→ **What you should do**: How many lines below hold the string "documentclass"? Report that number alone.

→ **Dataset entries**:
-------

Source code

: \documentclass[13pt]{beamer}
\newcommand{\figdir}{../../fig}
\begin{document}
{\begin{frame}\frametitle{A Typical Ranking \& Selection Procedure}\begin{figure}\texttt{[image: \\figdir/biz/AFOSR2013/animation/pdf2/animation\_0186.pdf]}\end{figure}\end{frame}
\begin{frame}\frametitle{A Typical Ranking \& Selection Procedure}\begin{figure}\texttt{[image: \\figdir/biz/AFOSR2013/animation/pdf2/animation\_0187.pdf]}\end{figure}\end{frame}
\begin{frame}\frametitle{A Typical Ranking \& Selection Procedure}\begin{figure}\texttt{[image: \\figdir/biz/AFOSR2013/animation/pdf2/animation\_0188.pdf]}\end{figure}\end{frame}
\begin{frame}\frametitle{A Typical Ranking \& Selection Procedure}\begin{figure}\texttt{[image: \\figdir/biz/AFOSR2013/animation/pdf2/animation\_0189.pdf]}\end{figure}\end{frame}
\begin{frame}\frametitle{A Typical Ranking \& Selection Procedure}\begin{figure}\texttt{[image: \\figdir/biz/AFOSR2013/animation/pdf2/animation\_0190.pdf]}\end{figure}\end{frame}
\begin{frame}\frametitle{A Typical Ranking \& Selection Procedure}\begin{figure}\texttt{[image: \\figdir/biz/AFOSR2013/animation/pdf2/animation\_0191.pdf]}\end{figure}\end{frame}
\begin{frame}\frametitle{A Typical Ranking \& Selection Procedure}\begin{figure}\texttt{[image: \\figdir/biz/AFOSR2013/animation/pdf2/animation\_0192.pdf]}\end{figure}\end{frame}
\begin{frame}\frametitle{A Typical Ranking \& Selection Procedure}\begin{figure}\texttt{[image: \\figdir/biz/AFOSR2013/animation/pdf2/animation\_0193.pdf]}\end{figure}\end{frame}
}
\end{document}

-------

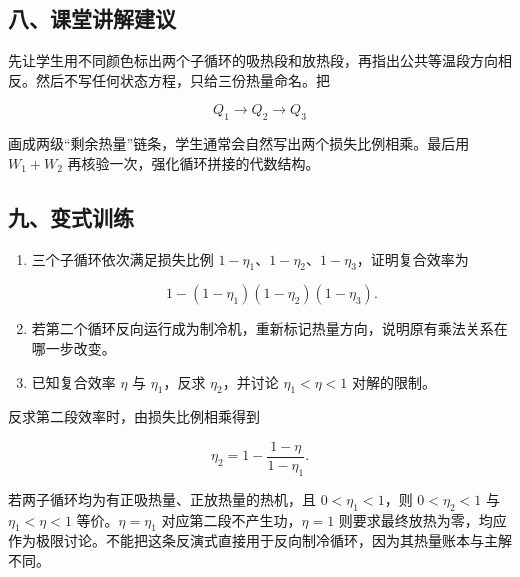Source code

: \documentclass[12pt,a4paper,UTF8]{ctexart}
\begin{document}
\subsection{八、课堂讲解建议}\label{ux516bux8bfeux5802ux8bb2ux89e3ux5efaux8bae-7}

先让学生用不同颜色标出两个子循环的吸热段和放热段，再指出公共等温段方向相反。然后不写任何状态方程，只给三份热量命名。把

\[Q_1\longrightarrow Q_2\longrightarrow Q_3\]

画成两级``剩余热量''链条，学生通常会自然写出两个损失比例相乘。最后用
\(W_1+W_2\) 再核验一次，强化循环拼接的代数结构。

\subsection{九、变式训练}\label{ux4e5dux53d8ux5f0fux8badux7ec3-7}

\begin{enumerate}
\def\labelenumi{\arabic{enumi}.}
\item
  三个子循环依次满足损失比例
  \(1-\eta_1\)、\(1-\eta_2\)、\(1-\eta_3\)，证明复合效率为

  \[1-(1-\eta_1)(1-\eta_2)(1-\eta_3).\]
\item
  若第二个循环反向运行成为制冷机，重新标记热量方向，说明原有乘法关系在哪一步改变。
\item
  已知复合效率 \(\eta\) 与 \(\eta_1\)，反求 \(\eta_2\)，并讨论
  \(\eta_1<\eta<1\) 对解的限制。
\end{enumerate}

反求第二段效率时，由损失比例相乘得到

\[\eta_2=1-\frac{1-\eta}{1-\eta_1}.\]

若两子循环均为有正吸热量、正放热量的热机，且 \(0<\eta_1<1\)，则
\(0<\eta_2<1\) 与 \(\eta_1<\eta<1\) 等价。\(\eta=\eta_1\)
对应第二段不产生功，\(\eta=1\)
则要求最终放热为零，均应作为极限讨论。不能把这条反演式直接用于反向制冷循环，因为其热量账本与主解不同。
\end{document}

-------

→ **Exercise solution**: 2